* Problem
Transcribe, without alteration, only the lines from the one containing "or tree/animal-caused failure)" through the last line of the material, both ends included.

* Task data
╭──
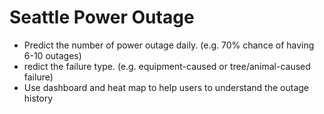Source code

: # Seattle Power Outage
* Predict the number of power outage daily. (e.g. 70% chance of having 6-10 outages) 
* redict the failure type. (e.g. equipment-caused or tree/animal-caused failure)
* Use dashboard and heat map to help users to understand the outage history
╰──
* Exercise solution
* redict the failure type. (e.g. equipment-caused or tree/animal-caused failure)
* Use dashboard and heat map to help users to understand the outage history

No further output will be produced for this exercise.